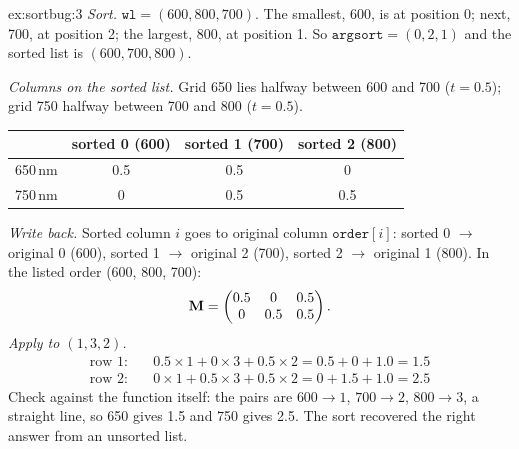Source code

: \begin{solution}{ex:sortbug:3}
\emph{Sort.} $\mathtt{wl} = (600, 800, 700)$. The smallest, 600, is at position 0; next, 700, at position 2; the
largest, 800, at position 1. So $\mathtt{argsort} = (0, 2, 1)$ and the sorted list is $(600, 700, 800)$.

\emph{Columns on the sorted list.} Grid 650 lies halfway between 600 and 700 ($t = 0.5$); grid 750 halfway between
700 and 800 ($t = 0.5$).
\begin{center}
\begin{tabular}{lccc}
\toprule
 & sorted 0 (600) & sorted 1 (700) & sorted 2 (800) \\
\midrule
650\,nm & 0.5 & 0.5 & 0 \\
750\,nm & 0 & 0.5 & 0.5 \\
\bottomrule
\end{tabular}
\end{center}
\emph{Write back.} Sorted column $i$ goes to original column $\mathtt{order}[i]$: sorted 0 $\to$ original 0
(600), sorted 1 $\to$ original 2 (700), sorted 2 $\to$ original 1 (800). In the listed order (600, 800, 700):
\[
\mat{M} = \begin{pmatrix} 0.5 & 0 & 0.5 \\ 0 & 0.5 & 0.5 \end{pmatrix}.
\]
\emph{Apply to $(1, 3, 2)$.}
\begin{align*}
\text{row 1:}\quad & 0.5 \times 1 + 0 \times 3 + 0.5 \times 2 = 0.5 + 0 + 1.0 = 1.5\\
\text{row 2:}\quad & 0 \times 1 + 0.5 \times 3 + 0.5 \times 2 = 0 + 1.5 + 1.0 = 2.5
\end{align*}
Check against the function itself: the pairs are $600 \to 1$, $700 \to 2$, $800 \to 3$, a straight line, so 650
gives 1.5 and 750 gives 2.5. The sort recovered the right answer from an unsorted list.
\end{solution}

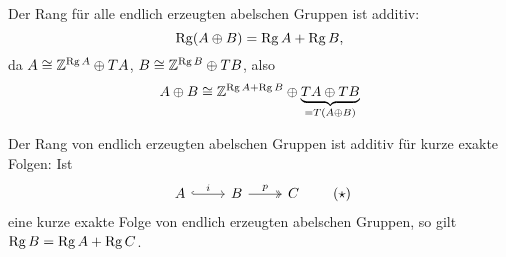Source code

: \begin{bemerkung}[{name=[Der Rang ist additiv]},label=bem:47]
	Der Rang für alle endlich erzeugten abelschen Gruppen ist additiv:
	\[
		\operatorname{Rg}(A \oplus B) =\operatorname{Rg} A + \operatorname{Rg} B,
	\]
	da $A \cong \mathbb{Z}^{\operatorname{Rg} A} \oplus T A$, $B \cong \mathbb{Z}^{\operatorname{Rg} B} \oplus TB$, also 
	\[
		A \oplus B \cong \mathbb{Z}^{\operatorname{Rg} A + \operatorname{Rg} B} \oplus \underbrace{T A \oplus T B}_{=T(A \oplus B)}
	\]
\end{bemerkung}

\begin{proposition}[{name=[{Der Rang ist für kurze exakte Folgen endl. erz., abelscher Gruppen additiv}]},label=prop:48]
	Der Rang von endlich erzeugten abelschen Gruppen ist additiv für kurze exakte Folgen: Ist
	\begin{equation*}
		\begin{tikzcd}
			A \rar["i",hook] & B \rar["p", two heads] & C
		\end{tikzcd} \label{eq:48}\tag{$\star$}
	\end{equation*}
	eine kurze exakte Folge von endlich 
	erzeugten abelschen Gruppen, so gilt $\operatorname{Rg} B = \operatorname{Rg} A + \operatorname{Rg} C$.
\end{proposition}
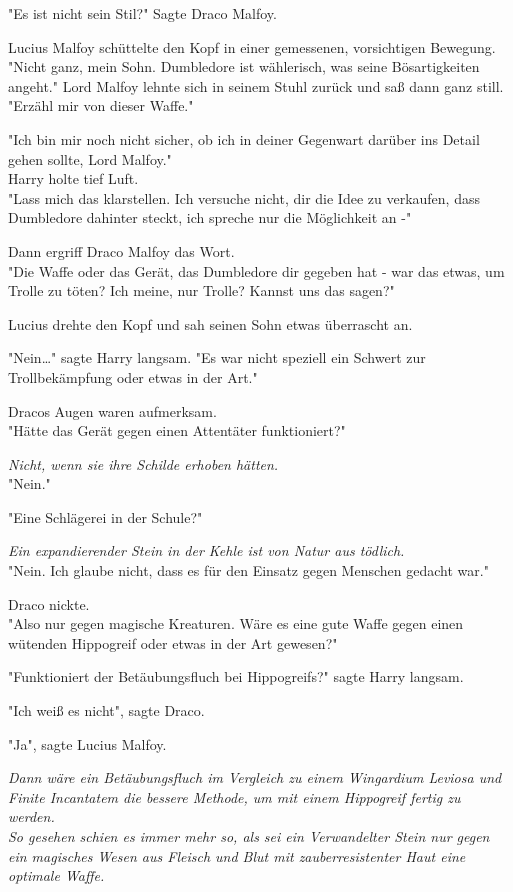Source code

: {"Es ist nicht sein Stil?" Sagte Draco Malfoy.

Lucius Malfoy schüttelte den Kopf in einer gemessenen, vorsichtigen Bewegung. "Nicht ganz, mein Sohn. Dumbledore ist wählerisch, was seine Bösartigkeiten angeht." Lord Malfoy lehnte sich in seinem Stuhl zurück und saß dann ganz still. "Erzähl mir von dieser Waffe."

"Ich bin mir noch nicht sicher, ob ich in deiner Gegenwart darüber ins Detail gehen sollte, Lord Malfoy."\\ Harry holte tief Luft.\\ "Lass mich das klarstellen. Ich versuche nicht, dir die Idee zu verkaufen, dass Dumbledore dahinter steckt, ich spreche nur die Möglichkeit an -"

Dann ergriff Draco Malfoy das Wort.\\ "Die Waffe oder das Gerät, das Dumbledore dir gegeben hat - war das etwas, um Trolle zu töten? Ich meine, nur Trolle? Kannst uns das sagen?"

Lucius drehte den Kopf und sah seinen Sohn etwas überrascht an.

"Nein…" sagte Harry langsam. "Es war nicht speziell ein Schwert zur Trollbekämpfung oder etwas in der Art."

Dracos Augen waren aufmerksam.\\ "Hätte das Gerät gegen einen Attentäter funktioniert?"

\emph{Nicht, wenn sie ihre Schilde erhoben hätten.}\\ "Nein."

"Eine Schlägerei in der Schule?"

\emph{Ein expandierender Stein in der Kehle ist von Natur aus tödlich.}\\ "Nein. Ich glaube nicht, dass es für den Einsatz gegen Menschen gedacht war."

Draco nickte.\\ "Also nur gegen magische Kreaturen. Wäre es eine gute Waffe gegen einen wütenden Hippogreif oder etwas in der Art gewesen?"

"Funktioniert der Betäubungsfluch bei Hippogreifs?" sagte Harry langsam.

"Ich weiß es nicht", sagte Draco.

"Ja", sagte Lucius Malfoy.

\emph{Dann wäre ein Betäubungsfluch im Vergleich zu einem Wingardium Leviosa und Finite Incantatem die bessere Methode, um mit einem Hippogreif fertig zu werden.}\\ \emph{So gesehen schien es immer mehr so, als sei ein Verwandelter Stein nur gegen ein magisches Wesen aus Fleisch und Blut mit zauberresistenter Haut eine optimale Waffe.}

}
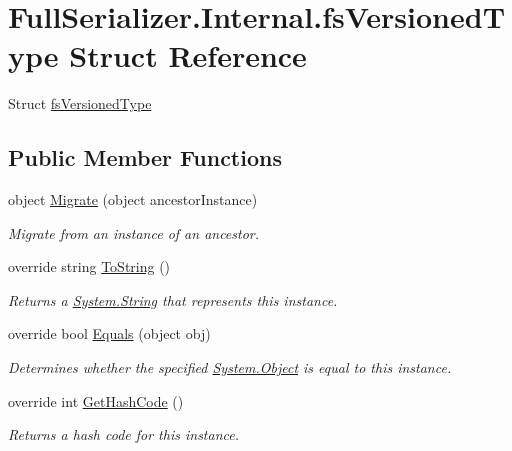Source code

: \hypertarget{struct_full_serializer_1_1_internal_1_1fs_versioned_type}{}\section{Full\+Serializer.\+Internal.\+fs\+Versioned\+Type Struct Reference}
\label{struct_full_serializer_1_1_internal_1_1fs_versioned_type}


Struct \hyperlink{struct_full_serializer_1_1_internal_1_1fs_versioned_type}{fs\+Versioned\+Type}  


\subsection*{Public Member Functions}
\begin{DoxyCompactItemize}
\item 
object \hyperlink{struct_full_serializer_1_1_internal_1_1fs_versioned_type_aefcd1ab3a71a9c8d5d9740bfc4d2bec2}{Migrate} (object ancestor\+Instance)
\begin{DoxyCompactList}\small\item\em Migrate from an instance of an ancestor. \end{DoxyCompactList}\item 
override string \hyperlink{struct_full_serializer_1_1_internal_1_1fs_versioned_type_a00a4df4bd28d37f0ce3eba8d478cfb0c}{To\+String} ()
\begin{DoxyCompactList}\small\item\em Returns a \hyperlink{namespace_full_serializer_a6eee33d63b94e40fdfcfc59af9fcfc82a27118326006d3829667a400ad23d5d98}{System.\+String} that represents this instance. \end{DoxyCompactList}\item 
override bool \hyperlink{struct_full_serializer_1_1_internal_1_1fs_versioned_type_a03287eaf9b0c058981d26039ee69e12d}{Equals} (object obj)
\begin{DoxyCompactList}\small\item\em Determines whether the specified \hyperlink{namespace_full_serializer_a6eee33d63b94e40fdfcfc59af9fcfc82a497031794414a552435f90151ac3b54b}{System.\+Object} is equal to this instance. \end{DoxyCompactList}\item 
override int \hyperlink{struct_full_serializer_1_1_internal_1_1fs_versioned_type_a6c89963039a787e467fbb6b14314f190}{Get\+Hash\+Code} ()
\begin{DoxyCompactList}\small\item\em Returns a hash code for this instance. \end{DoxyCompactList}\end{DoxyCompactItemize}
^^^^^^^^^^^^^^^^
● **EXERCISE REQUIREMENTS**
Pick out the lines above containing the word "emph", then copy them.

● **ANSWER TO THE EXERCISE**
\emph{Sort.} $\mathtt{wl} = (600, 800, 700)$. The smallest, 600, is at position 0; next, 700, at position 2; the
\emph{Columns on the sorted list.} Grid 650 lies halfway between 600 and 700 ($t = 0.5$); grid 750 halfway between
\emph{Write back.} Sorted column $i$ goes to original column $\mathtt{order}[i]$: sorted 0 $\to$ original 0
\emph{Apply to $(1, 3, 2)$.}
\emph{Nicht, wenn sie ihre Schilde erhoben hätten.}\\ "Nein."
\emph{Ein expandierender Stein in der Kehle ist von Natur aus tödlich.}\\ "Nein. Ich glaube nicht, dass es für den Einsatz gegen Menschen gedacht war."
\emph{Dann wäre ein Betäubungsfluch im Vergleich zu einem Wingardium Leviosa und Finite Incantatem die bessere Methode, um mit einem Hippogreif fertig zu werden.}\\ \emph{So gesehen schien es immer mehr so, als sei ein Verwandelter Stein nur gegen ein magisches Wesen aus Fleisch und Blut mit zauberresistenter Haut eine optimale Waffe.}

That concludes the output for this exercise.